ASSIGNED TASK.
Search term "proof": copy each line of the data containing it.

MATERIAL FOR THIS EXERCISE.
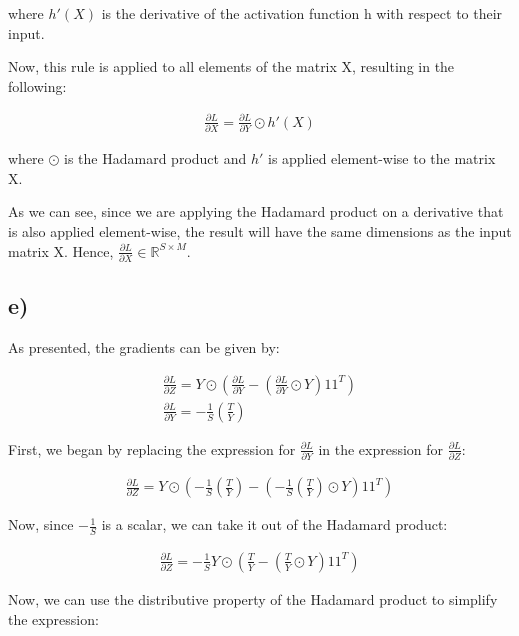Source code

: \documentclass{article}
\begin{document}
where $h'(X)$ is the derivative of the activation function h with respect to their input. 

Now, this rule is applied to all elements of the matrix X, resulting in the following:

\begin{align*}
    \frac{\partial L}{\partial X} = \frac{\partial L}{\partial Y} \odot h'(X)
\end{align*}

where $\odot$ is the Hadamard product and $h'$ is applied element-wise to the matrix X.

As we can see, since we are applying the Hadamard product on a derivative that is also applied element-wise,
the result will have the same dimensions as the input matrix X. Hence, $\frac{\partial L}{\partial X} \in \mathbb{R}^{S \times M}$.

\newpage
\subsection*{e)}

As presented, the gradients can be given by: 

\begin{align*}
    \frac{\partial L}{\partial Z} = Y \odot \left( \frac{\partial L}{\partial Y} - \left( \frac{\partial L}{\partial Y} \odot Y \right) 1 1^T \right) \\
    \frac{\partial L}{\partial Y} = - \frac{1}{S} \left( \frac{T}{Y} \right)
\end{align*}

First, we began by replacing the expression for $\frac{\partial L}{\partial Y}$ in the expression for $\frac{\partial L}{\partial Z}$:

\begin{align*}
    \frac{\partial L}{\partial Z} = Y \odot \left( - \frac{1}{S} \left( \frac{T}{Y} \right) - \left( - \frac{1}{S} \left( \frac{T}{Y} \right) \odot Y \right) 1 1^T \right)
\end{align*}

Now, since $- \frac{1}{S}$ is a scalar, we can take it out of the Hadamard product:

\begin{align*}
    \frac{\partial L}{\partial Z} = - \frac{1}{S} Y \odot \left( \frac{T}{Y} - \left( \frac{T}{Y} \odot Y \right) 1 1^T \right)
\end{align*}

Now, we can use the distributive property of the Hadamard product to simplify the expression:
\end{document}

--

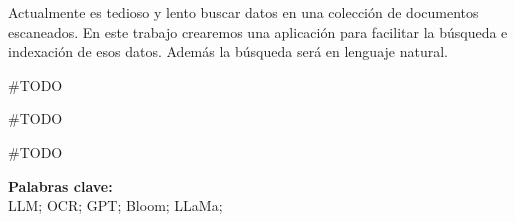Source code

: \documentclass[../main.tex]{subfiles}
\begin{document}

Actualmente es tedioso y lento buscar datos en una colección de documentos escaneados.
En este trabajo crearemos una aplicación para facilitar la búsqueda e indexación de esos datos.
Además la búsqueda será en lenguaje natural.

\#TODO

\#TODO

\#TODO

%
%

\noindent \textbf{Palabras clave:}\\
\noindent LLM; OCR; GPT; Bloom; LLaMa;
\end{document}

* * *

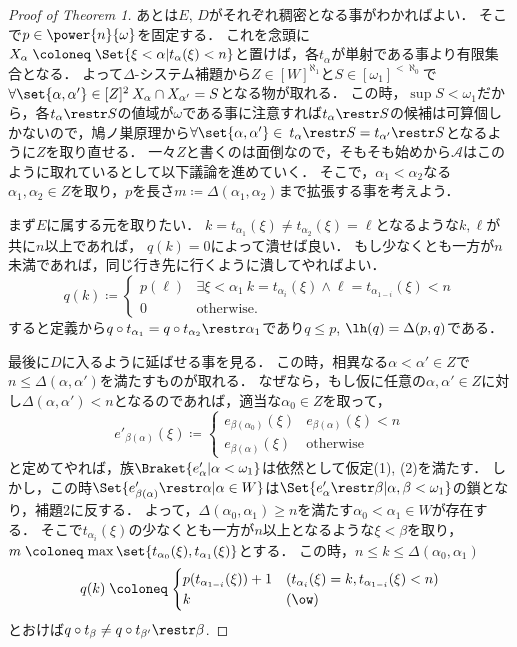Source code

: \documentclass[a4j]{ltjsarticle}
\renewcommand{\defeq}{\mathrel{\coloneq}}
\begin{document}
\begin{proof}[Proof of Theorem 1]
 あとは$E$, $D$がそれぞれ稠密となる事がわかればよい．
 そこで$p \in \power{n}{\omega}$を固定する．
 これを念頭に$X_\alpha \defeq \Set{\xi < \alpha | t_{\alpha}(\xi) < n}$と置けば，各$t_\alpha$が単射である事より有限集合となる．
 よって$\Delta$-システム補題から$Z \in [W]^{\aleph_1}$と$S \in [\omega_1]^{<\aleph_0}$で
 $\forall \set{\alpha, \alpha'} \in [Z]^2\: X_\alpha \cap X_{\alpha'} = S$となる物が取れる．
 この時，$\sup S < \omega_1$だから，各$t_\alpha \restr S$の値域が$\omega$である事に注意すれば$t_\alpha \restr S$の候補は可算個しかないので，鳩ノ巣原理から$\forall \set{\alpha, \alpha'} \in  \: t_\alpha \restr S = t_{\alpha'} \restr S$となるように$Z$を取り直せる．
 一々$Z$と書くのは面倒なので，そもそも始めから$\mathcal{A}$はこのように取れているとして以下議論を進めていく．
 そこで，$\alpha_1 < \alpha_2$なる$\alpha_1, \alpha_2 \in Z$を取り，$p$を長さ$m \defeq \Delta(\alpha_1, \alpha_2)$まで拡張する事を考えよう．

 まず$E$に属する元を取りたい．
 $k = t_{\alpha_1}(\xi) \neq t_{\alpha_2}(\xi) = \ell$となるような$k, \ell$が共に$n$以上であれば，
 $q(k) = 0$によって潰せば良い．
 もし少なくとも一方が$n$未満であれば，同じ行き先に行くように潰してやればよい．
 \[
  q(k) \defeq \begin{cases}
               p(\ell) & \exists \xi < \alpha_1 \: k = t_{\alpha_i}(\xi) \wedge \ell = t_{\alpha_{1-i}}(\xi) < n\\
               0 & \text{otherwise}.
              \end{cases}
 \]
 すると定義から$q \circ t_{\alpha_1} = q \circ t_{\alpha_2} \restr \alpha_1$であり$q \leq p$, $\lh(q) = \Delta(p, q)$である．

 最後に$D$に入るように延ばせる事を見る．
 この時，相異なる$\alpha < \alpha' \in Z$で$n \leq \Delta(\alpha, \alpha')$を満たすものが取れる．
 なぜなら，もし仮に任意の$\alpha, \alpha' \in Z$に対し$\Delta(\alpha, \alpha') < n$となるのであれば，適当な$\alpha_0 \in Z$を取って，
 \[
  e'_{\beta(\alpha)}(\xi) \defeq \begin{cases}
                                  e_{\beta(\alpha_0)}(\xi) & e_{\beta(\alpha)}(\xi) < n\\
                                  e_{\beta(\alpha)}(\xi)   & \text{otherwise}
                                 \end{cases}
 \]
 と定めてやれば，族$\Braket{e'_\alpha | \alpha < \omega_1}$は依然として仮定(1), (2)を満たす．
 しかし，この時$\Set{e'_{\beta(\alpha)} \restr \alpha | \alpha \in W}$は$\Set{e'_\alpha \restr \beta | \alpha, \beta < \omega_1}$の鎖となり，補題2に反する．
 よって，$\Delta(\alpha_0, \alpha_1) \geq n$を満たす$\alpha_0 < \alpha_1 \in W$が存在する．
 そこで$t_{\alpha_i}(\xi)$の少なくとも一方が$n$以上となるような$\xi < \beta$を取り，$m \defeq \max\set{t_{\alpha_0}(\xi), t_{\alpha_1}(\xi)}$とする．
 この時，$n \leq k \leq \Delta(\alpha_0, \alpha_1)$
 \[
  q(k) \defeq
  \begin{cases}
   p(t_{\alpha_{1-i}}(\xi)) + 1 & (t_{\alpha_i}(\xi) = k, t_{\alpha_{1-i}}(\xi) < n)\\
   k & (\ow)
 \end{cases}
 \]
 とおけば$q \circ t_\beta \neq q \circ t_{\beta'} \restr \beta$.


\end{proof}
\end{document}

EXERCISE RESPONSE.
\begin{proof}[Proof of Theorem 1]
\end{proof}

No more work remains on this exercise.